Aim of the task: Take the data that follows and retype it word for word.

Listed records:
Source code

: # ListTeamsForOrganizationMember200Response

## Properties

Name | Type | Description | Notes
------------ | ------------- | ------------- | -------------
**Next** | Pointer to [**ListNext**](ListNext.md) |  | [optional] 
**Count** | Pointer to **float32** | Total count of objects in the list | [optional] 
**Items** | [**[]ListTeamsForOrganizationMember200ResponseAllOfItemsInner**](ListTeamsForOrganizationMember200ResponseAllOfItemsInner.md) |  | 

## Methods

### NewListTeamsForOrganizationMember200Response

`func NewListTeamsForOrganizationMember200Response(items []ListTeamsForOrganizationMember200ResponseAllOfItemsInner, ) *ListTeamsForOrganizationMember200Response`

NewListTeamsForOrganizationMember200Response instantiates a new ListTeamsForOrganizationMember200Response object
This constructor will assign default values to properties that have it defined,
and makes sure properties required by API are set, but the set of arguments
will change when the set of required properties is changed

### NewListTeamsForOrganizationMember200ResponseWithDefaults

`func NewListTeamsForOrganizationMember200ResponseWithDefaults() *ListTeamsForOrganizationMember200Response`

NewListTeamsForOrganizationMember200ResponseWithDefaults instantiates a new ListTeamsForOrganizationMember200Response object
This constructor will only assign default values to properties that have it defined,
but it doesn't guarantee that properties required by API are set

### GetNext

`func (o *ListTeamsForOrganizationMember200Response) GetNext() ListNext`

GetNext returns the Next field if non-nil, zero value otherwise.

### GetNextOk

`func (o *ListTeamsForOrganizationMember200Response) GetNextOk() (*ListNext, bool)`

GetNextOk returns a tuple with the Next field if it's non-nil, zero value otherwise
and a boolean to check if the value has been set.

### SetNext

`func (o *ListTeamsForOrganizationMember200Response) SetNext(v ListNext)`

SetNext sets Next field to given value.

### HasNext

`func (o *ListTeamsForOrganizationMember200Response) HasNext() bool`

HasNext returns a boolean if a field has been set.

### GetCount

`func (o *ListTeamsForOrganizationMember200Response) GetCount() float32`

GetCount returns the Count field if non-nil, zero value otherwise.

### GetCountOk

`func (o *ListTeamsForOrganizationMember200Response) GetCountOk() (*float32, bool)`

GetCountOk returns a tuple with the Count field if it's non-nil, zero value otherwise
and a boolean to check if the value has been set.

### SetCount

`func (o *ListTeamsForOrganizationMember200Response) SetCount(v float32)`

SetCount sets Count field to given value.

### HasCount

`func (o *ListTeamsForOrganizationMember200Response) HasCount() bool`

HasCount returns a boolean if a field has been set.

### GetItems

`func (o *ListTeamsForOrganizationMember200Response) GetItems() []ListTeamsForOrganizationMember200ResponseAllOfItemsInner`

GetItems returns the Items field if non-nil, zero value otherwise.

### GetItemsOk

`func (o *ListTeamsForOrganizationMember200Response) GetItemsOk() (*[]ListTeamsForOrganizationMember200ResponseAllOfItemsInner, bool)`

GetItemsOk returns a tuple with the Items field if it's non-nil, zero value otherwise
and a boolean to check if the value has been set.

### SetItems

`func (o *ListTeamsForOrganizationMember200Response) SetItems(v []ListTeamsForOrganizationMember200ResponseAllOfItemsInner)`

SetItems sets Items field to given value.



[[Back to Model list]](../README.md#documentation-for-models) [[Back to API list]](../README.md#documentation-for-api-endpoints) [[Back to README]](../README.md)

Result of the task:
Source code

: # ListTeamsForOrganizationMember200Response

## Properties

Name | Type | Description | Notes
------------ | ------------- | ------------- | -------------
**Next** | Pointer to [**ListNext**](ListNext.md) |  | [optional] 
**Count** | Pointer to **float32** | Total count of objects in the list | [optional] 
**Items** | [**[]ListTeamsForOrganizationMember200ResponseAllOfItemsInner**](ListTeamsForOrganizationMember200ResponseAllOfItemsInner.md) |  | 

## Methods

### NewListTeamsForOrganizationMember200Response

`func NewListTeamsForOrganizationMember200Response(items []ListTeamsForOrganizationMember200ResponseAllOfItemsInner, ) *ListTeamsForOrganizationMember200Response`

NewListTeamsForOrganizationMember200Response instantiates a new ListTeamsForOrganizationMember200Response object
This constructor will assign default values to properties that have it defined,
and makes sure properties required by API are set, but the set of arguments
will change when the set of required properties is changed

### NewListTeamsForOrganizationMember200ResponseWithDefaults

`func NewListTeamsForOrganizationMember200ResponseWithDefaults() *ListTeamsForOrganizationMember200Response`

NewListTeamsForOrganizationMember200ResponseWithDefaults instantiates a new ListTeamsForOrganizationMember200Response object
This constructor will only assign default values to properties that have it defined,
but it doesn't guarantee that properties required by API are set

### GetNext

`func (o *ListTeamsForOrganizationMember200Response) GetNext() ListNext`

GetNext returns the Next field if non-nil, zero value otherwise.

### GetNextOk

`func (o *ListTeamsForOrganizationMember200Response) GetNextOk() (*ListNext, bool)`

GetNextOk returns a tuple with the Next field if it's non-nil, zero value otherwise
and a boolean to check if the value has been set.

### SetNext

`func (o *ListTeamsForOrganizationMember200Response) SetNext(v ListNext)`

SetNext sets Next field to given value.

### HasNext

`func (o *ListTeamsForOrganizationMember200Response) HasNext() bool`

HasNext returns a boolean if a field has been set.

### GetCount

`func (o *ListTeamsForOrganizationMember200Response) GetCount() float32`

GetCount returns the Count field if non-nil, zero value otherwise.

### GetCountOk

`func (o *ListTeamsForOrganizationMember200Response) GetCountOk() (*float32, bool)`

GetCountOk returns a tuple with the Count field if it's non-nil, zero value otherwise
and a boolean to check if the value has been set.

### SetCount

`func (o *ListTeamsForOrganizationMember200Response) SetCount(v float32)`

SetCount sets Count field to given value.

### HasCount

`func (o *ListTeamsForOrganizationMember200Response) HasCount() bool`

HasCount returns a boolean if a field has been set.

### GetItems

`func (o *ListTeamsForOrganizationMember200Response) GetItems() []ListTeamsForOrganizationMember200ResponseAllOfItemsInner`

GetItems returns the Items field if non-nil, zero value otherwise.

### GetItemsOk

`func (o *ListTeamsForOrganizationMember200Response) GetItemsOk() (*[]ListTeamsForOrganizationMember200ResponseAllOfItemsInner, bool)`

GetItemsOk returns a tuple with the Items field if it's non-nil, zero value otherwise
and a boolean to check if the value has been set.

### SetItems

`func (o *ListTeamsForOrganizationMember200Response) SetItems(v []ListTeamsForOrganizationMember200ResponseAllOfItemsInner)`

SetItems sets Items field to given value.



[[Back to Model list]](../README.md#documentation-for-models) [[Back to API list]](../README.md#documentation-for-api-endpoints) [[Back to README]](../README.md)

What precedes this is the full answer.